### TASK DATA ###
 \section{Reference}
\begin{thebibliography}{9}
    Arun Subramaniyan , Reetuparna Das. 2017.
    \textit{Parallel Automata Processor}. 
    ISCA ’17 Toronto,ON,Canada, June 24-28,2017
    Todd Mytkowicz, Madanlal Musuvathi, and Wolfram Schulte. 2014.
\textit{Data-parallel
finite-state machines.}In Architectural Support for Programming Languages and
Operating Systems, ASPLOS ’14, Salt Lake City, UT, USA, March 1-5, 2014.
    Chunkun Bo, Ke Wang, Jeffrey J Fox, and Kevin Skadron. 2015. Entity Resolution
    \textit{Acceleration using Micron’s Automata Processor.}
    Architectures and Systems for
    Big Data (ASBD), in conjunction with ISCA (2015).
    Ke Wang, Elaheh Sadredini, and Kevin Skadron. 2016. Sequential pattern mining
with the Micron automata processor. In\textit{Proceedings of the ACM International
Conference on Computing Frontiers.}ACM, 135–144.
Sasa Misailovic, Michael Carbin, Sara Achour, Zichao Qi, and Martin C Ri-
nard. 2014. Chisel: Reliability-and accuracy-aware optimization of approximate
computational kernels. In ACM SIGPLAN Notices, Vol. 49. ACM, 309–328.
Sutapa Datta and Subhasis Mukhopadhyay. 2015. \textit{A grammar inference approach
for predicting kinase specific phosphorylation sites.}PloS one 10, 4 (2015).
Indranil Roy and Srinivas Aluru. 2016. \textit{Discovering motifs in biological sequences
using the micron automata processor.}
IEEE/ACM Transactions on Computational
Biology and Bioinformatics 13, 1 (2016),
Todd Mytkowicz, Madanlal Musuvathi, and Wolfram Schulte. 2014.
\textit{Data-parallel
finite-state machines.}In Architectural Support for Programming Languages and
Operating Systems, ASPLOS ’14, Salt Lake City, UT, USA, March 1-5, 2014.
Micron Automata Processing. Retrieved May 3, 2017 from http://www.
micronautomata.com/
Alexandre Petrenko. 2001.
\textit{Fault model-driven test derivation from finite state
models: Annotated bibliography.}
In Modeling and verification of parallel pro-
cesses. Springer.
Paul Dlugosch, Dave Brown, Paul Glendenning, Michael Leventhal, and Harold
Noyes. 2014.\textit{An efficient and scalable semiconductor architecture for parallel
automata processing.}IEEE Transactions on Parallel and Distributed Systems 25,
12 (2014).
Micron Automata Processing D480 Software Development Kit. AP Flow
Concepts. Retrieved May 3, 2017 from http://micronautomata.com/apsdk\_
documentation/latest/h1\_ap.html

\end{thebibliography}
###
### TASK DATA ###
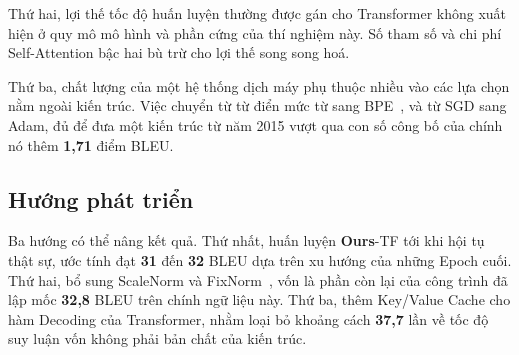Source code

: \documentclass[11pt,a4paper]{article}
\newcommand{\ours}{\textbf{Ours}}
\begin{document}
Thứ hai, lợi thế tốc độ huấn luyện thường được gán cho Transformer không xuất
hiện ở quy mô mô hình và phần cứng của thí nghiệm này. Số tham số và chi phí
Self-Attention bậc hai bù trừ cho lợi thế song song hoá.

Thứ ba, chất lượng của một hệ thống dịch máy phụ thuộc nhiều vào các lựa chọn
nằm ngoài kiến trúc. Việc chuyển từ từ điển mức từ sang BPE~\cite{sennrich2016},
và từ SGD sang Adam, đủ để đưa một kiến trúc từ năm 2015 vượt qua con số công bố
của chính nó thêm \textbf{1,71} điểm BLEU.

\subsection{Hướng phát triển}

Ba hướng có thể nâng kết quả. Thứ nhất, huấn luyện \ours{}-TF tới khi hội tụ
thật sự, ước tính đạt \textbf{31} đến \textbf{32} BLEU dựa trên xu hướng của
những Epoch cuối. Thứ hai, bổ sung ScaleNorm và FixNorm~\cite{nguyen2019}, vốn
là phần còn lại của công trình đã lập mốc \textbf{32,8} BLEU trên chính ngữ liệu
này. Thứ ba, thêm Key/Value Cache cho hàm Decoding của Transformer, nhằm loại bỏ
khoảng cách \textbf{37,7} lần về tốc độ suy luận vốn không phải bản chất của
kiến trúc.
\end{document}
###
### TASK DATA ###
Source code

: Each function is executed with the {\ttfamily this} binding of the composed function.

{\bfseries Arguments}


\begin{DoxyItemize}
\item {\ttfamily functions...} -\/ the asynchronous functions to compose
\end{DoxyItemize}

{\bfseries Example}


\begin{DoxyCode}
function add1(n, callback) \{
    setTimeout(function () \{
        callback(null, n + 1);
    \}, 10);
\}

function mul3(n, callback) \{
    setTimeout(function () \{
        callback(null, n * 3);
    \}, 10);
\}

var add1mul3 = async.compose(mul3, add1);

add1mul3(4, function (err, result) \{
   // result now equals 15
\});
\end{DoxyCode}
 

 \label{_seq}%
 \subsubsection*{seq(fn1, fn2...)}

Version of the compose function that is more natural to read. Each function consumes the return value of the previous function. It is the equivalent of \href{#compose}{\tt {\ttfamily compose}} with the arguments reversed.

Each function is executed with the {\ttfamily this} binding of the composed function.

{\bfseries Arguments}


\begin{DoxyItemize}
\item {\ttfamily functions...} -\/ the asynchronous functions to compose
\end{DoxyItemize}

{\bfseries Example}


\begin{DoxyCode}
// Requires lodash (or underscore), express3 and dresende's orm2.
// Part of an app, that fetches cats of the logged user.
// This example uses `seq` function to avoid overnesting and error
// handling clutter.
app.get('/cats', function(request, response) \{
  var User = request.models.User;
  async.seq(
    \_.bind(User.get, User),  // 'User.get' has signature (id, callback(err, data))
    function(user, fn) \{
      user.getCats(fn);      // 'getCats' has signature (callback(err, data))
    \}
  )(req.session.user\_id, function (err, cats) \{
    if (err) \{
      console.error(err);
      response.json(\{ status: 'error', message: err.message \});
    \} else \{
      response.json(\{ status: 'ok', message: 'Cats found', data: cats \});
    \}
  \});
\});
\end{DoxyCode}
###
• _WHAT YOU SHOULD DO_
Count the lines of the data that hold the word "message". Report the count and nothing more.

• _RESULT FOR THIS TASK_
2